TASK BRIEF
In this exercise, copy exactly the lines from the one that contains "the remaining nodes." through the end of the entries below; pictures are not copied.
□ □ □ □ □
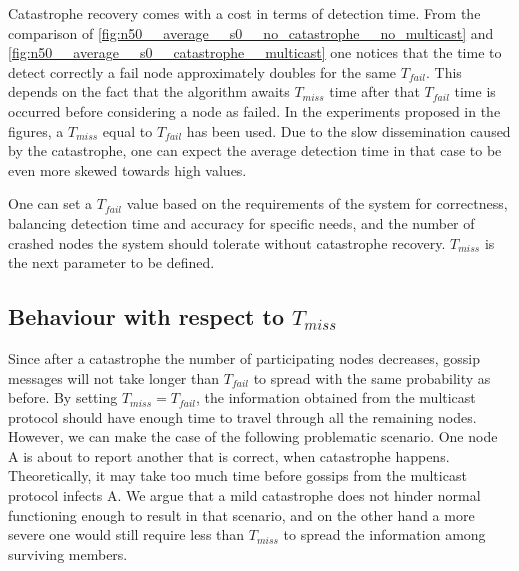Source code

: Catastrophe recovery comes with a cost in terms of detection time.
From the comparison of \cref{fig:n50__average__s0__no_catastrophe__no_multicast} and \cref{fig:n50__average__s0__catastrophe__multicast} one notices that the time to detect correctly a fail node approximately doubles for the same $T_{fail}$.
This depends on the fact that the algorithm awaits $T_{miss}$ time after that $T_{fail}$ time is occurred before considering a node as failed. In the experiments proposed in the figures, a $T_{miss}$ equal to $T_{fail}$ has been used.
Due to the slow dissemination caused by the catastrophe, one can expect the average detection time in that case to be even more skewed towards high values.

One can set a $T_{fail}$ value based on the requirements of the system for correctness, balancing detection time and accuracy for specific needs, and the number of crashed nodes the system should tolerate without catastrophe recovery.
$T_{miss}$ is the next parameter to be defined.


\subsection*{Behaviour with respect to $T_{miss}$}

Since after a catastrophe the number of participating nodes decreases,
gossip messages will not take longer than $T_{fail}$ to spread with the same probability as before.
By setting $T_{miss} = T_{fail}$, the information obtained from the multicast protocol should have enough time to travel through all the remaining nodes.
However, we can make the case of the following problematic scenario. One node A is about to report another that is correct, when catastrophe happens. Theoretically, it may take too much time before gossips from the multicast protocol infects A. We argue that a mild catastrophe does not hinder normal functioning enough to result in that scenario, and on the other hand a more severe one would still require less than $T_{miss}$ to spread the information among surviving members.

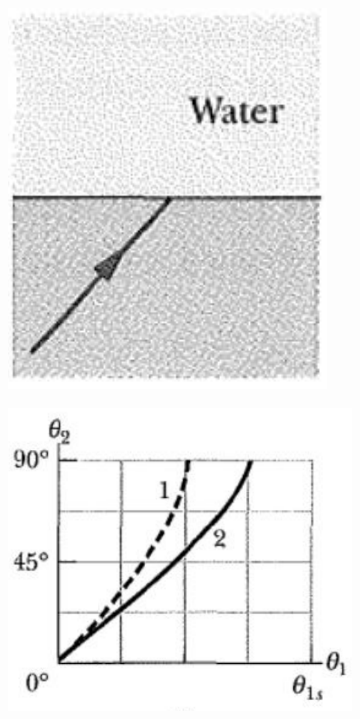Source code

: \documentclass{zc-ust-hw}
\begin{document}
\begin{enumerate}
    \begin{figure}[H]
      \centering
      \begin{subfigure}[b]{.13333333333333333333\textwidth}
        \includegraphics[width=\textwidth]{figures/a.png}
        \caption{}
        \label{fig:a}
      \end{subfigure}
      \begin{subfigure}[b]{0.2\textwidth}
        \includegraphics[width=\textwidth]{figures/b.png}
        \caption{}
        \label{fig:b}
      \end{subfigure}
      \caption{}
    \end{figure}


\end{enumerate}
\end{document}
□ □ □ □ □
ANSWER SECTION
By setting $T_{miss} = T_{fail}$, the information obtained from the multicast protocol should have enough time to travel through all the remaining nodes.
However, we can make the case of the following problematic scenario. One node A is about to report another that is correct, when catastrophe happens. Theoretically, it may take too much time before gossips from the multicast protocol infects A. We argue that a mild catastrophe does not hinder normal functioning enough to result in that scenario, and on the other hand a more severe one would still require less than $T_{miss}$ to spread the information among surviving members.

Source code

: \documentclass{zc-ust-hw}
\begin{document}
\begin{enumerate}
    \begin{figure}[H]
      \centering
      \begin{subfigure}[b]{.13333333333333333333\textwidth}
        \includegraphics[width=\textwidth]{figures/a.png}
        \caption{}
        \label{fig:a}
      \end{subfigure}
      \begin{subfigure}[b]{0.2\textwidth}
        \includegraphics[width=\textwidth]{figures/b.png}
        \caption{}
        \label{fig:b}
      \end{subfigure}
      \caption{}
    \end{figure}


\end{enumerate}
\end{document}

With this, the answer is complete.